Perséfone se miró al enorme espejo oval que se presentaba ante ella. Era oscuro, muy oscuro y aun así ella veía el espejo y veía su reflejo. Quedo hipnotizada con la imagen que el espejo le proporcionaba. Era ella, pero Perséfone no se reconocía, aquella mujer envuelta en un velo negro que parecía colgar de su cuerpo, y su cabello corto y pegado que parecía sin vida. Las lágrimas asomaron, su juventud se diluía y una agria vejez se asomaba en su rostro.
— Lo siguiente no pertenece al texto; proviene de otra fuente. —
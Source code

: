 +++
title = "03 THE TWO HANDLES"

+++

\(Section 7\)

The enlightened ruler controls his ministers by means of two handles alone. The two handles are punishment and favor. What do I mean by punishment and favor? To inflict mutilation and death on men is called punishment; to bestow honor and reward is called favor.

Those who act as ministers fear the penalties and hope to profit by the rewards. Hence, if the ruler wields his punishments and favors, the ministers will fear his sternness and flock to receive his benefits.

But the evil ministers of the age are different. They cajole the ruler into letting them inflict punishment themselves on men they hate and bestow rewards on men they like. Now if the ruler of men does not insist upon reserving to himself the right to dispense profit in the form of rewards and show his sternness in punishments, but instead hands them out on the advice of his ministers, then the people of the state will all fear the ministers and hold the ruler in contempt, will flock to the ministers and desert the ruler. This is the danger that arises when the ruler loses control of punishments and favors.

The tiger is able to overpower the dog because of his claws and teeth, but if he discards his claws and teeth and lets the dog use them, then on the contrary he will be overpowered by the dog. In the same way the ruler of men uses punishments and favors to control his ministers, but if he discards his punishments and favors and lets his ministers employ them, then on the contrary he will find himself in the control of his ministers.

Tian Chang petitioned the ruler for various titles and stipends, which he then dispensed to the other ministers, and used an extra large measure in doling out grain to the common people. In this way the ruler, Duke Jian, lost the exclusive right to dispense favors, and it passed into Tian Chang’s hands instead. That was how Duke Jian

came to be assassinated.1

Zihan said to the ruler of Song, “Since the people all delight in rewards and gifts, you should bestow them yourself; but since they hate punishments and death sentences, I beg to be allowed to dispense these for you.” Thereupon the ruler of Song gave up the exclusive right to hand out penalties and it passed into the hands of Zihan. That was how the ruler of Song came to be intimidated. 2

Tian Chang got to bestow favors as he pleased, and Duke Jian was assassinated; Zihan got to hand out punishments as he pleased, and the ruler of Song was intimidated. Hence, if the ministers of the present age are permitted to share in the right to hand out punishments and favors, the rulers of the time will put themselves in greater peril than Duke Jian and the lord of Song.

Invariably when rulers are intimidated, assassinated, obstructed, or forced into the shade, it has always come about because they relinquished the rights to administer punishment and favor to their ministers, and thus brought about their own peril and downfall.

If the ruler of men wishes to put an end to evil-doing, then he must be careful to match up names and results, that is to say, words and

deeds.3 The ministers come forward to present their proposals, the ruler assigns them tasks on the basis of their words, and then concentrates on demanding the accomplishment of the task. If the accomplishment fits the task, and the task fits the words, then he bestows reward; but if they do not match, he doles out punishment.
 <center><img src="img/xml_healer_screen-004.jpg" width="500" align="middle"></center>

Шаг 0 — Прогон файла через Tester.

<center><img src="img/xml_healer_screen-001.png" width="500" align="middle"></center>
Las sombras, desde la oscuridad, se burlaban.
Dejando la taza en la mesa del comedor, busco las fotos de su padre de aquellos días, y trayendo a memoria aquellos recuerdos, se vio a si misma de solo ocho años, vestida de blanco, al lado del primer hombre que amo y que la abandono atrozmente. Analizando la imagen, su padre pálido, con las ojeras pronunciadas y con una mirada triste, Reina vio a su padre muerto antes de que lo estuviera.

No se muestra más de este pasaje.